§ **HOW TO COMPLETE THIS TASK**
From the entries, copy every line that carries the string "Numbers".

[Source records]
------------------------------------

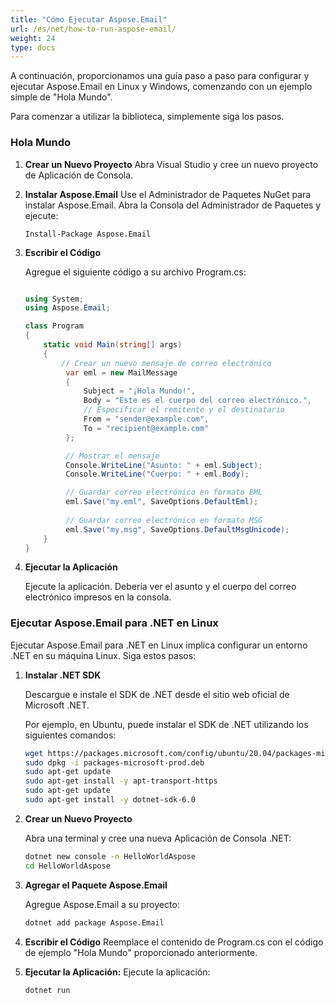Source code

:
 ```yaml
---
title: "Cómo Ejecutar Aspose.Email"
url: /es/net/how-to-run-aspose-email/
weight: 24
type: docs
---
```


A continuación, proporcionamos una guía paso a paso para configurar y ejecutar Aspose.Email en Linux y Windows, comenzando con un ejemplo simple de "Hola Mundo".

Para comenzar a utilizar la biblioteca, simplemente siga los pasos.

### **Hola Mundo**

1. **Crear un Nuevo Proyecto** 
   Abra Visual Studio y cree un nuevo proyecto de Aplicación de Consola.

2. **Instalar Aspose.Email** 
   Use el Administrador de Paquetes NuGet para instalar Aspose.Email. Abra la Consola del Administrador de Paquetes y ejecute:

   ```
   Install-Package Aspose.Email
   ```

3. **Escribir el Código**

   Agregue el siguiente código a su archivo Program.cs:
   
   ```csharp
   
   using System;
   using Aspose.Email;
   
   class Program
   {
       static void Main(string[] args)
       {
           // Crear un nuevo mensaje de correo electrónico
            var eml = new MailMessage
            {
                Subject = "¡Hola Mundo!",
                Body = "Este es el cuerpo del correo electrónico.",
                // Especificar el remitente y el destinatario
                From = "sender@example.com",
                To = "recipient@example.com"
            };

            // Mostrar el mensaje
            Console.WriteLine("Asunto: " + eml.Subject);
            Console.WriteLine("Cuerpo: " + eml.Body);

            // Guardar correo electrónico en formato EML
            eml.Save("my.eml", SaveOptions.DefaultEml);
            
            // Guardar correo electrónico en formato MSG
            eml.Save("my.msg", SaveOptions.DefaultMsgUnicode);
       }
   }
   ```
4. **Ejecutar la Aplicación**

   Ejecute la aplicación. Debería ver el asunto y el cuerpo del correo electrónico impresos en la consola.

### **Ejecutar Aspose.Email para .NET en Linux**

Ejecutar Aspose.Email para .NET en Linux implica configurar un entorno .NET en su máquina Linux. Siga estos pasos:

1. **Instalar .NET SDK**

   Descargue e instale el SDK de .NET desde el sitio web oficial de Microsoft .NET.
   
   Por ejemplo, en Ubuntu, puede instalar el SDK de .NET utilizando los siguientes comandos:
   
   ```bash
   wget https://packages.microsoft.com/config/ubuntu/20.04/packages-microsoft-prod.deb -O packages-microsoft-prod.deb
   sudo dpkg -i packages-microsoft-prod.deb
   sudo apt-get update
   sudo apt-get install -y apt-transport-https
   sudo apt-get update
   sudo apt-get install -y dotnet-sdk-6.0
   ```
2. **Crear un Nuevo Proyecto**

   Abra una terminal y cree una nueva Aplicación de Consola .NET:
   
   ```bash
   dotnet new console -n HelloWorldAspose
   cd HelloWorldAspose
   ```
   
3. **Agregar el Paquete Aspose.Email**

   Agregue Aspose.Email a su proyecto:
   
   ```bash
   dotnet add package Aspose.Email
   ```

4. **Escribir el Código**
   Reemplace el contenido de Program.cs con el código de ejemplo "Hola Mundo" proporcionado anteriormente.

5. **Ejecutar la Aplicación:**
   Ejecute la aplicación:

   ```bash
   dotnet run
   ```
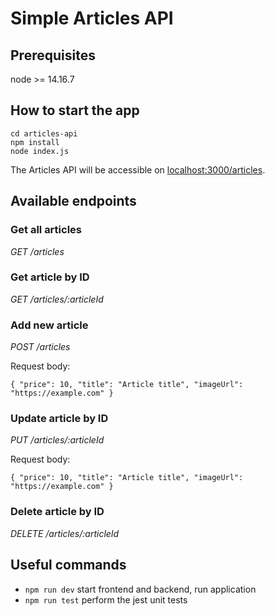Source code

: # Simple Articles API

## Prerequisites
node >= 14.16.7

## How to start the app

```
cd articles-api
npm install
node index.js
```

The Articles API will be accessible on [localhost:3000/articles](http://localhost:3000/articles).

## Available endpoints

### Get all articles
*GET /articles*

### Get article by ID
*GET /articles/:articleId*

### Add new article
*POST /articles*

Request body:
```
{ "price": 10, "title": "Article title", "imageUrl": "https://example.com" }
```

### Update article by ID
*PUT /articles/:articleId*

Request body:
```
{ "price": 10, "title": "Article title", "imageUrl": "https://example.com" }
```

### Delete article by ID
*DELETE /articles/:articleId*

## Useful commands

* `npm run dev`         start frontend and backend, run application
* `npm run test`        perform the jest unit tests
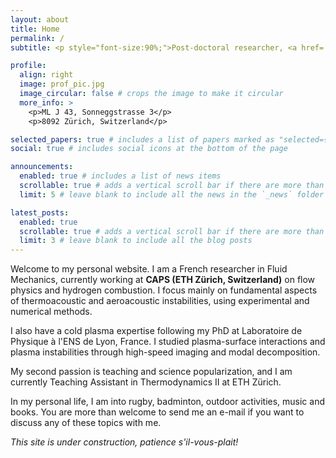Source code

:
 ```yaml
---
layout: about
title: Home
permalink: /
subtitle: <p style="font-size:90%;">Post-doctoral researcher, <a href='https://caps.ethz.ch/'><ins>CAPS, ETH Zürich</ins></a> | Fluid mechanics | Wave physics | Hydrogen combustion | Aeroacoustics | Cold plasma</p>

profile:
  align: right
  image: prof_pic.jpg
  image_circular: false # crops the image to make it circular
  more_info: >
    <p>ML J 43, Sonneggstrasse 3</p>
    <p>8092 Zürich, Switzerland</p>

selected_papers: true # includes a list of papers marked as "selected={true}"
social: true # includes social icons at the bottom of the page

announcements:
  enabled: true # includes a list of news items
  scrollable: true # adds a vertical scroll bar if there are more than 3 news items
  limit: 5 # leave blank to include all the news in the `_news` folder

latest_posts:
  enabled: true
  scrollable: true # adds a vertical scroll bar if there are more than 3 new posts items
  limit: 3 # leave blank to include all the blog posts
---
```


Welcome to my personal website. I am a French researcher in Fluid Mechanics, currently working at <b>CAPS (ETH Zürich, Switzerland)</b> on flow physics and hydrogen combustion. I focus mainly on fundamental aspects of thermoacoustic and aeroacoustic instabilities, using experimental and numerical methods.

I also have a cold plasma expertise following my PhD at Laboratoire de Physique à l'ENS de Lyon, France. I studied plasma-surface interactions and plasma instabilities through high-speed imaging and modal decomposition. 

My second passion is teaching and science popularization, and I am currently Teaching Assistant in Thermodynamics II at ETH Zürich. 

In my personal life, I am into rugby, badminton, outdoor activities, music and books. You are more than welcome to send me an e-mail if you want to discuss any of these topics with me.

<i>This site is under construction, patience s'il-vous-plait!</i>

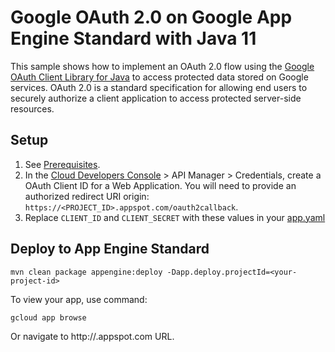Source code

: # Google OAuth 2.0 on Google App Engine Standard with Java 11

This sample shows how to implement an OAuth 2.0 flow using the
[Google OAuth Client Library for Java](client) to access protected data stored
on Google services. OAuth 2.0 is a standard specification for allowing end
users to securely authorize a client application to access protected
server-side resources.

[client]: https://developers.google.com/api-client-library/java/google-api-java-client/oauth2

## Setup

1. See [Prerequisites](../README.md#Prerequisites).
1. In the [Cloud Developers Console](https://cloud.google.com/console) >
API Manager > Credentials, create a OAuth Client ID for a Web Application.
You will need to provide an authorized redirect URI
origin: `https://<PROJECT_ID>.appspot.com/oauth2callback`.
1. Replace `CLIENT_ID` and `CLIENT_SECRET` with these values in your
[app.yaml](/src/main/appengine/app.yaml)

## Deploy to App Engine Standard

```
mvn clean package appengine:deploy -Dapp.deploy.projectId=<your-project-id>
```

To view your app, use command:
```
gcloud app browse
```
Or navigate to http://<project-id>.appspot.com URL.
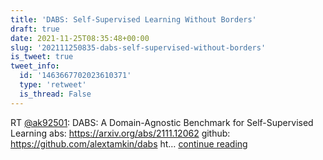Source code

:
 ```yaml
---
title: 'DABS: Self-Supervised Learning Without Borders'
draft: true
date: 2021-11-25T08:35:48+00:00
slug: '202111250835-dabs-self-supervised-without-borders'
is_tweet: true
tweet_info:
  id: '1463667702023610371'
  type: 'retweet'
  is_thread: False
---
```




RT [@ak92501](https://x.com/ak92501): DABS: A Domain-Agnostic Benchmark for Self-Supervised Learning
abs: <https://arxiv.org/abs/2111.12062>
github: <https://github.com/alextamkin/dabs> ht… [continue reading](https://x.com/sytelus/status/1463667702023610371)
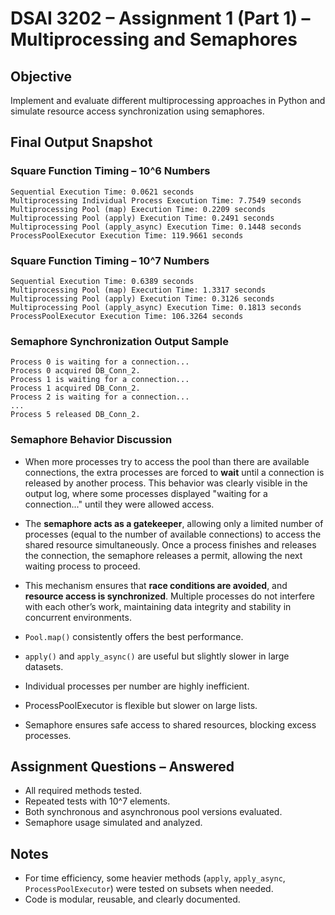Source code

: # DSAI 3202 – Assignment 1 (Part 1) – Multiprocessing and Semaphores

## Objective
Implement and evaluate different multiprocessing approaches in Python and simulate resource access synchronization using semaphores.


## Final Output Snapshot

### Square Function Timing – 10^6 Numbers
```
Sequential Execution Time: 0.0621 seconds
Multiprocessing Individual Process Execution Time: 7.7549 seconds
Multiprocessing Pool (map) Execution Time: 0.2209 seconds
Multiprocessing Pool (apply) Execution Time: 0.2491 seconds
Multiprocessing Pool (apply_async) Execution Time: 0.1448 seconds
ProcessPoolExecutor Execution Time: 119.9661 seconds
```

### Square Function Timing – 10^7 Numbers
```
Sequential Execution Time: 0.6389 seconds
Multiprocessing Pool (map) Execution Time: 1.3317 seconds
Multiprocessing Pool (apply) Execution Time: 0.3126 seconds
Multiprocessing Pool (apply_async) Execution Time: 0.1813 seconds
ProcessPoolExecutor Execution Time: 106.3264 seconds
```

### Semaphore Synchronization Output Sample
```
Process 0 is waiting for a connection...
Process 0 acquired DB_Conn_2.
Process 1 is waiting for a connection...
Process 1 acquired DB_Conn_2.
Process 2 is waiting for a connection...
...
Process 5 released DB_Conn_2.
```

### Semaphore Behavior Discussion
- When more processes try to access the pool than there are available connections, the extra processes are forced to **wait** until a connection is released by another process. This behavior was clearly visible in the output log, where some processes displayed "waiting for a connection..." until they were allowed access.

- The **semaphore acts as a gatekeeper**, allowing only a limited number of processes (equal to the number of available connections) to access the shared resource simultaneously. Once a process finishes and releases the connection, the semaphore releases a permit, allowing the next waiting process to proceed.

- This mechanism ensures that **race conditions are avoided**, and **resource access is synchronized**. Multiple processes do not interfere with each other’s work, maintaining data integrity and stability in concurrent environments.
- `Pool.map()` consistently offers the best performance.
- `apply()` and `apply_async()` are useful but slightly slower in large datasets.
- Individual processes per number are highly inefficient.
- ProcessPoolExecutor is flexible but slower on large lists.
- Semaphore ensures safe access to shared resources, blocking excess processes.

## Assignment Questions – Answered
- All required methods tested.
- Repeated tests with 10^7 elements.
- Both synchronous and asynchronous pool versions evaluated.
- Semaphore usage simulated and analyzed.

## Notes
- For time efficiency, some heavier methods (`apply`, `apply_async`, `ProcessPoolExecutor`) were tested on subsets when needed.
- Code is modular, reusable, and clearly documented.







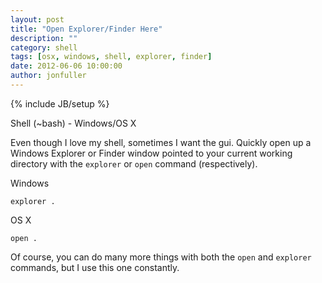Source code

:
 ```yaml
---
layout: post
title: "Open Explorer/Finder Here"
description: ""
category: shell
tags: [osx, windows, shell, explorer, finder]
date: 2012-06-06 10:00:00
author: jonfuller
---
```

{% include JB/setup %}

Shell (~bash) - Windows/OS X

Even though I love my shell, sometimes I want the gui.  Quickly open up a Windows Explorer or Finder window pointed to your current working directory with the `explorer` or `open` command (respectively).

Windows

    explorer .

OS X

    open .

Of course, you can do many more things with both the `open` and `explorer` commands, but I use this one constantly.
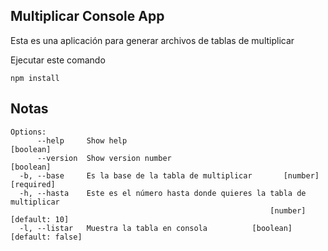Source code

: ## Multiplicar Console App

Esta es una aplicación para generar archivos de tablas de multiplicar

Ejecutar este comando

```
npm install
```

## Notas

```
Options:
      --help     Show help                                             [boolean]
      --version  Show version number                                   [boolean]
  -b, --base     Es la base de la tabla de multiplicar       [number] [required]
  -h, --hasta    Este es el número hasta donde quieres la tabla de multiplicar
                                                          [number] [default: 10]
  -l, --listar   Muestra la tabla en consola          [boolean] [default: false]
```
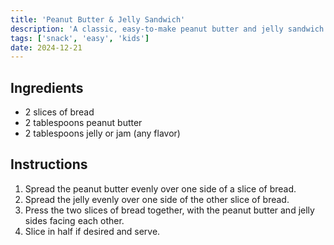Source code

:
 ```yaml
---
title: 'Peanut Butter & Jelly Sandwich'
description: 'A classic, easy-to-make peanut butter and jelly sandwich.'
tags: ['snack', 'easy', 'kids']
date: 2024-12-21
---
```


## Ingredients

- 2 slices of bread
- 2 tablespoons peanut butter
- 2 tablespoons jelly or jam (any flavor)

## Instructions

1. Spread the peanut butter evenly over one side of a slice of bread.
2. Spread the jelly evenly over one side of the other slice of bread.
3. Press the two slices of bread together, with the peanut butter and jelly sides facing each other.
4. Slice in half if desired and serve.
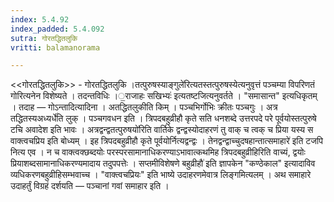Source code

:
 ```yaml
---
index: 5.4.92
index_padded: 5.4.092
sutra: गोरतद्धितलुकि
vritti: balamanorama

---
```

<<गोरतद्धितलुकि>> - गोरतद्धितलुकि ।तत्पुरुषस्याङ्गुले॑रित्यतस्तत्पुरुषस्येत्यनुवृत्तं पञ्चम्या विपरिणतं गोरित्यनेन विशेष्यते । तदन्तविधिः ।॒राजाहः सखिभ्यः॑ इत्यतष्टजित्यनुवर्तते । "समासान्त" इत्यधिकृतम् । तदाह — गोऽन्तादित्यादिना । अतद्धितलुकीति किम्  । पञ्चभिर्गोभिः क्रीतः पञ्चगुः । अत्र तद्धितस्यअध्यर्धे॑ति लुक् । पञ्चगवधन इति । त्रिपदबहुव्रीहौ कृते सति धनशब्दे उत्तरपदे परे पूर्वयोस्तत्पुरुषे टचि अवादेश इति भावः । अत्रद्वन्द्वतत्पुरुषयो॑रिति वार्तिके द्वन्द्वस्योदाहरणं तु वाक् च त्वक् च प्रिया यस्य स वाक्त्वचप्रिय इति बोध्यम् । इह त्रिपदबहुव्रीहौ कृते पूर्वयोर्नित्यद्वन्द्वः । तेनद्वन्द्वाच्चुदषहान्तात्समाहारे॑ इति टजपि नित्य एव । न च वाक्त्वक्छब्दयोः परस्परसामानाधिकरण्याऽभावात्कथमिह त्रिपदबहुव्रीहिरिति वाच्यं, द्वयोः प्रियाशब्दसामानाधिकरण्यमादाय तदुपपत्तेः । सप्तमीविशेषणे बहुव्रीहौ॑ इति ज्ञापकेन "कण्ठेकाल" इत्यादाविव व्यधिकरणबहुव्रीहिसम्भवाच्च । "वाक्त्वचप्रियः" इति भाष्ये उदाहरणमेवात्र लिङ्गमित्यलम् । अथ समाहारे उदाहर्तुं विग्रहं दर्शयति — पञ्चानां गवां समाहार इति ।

------------------------------------

§ **TASK ANSWER**
### Square Function Timing – 10^6 Numbers
### Square Function Timing – 10^7 Numbers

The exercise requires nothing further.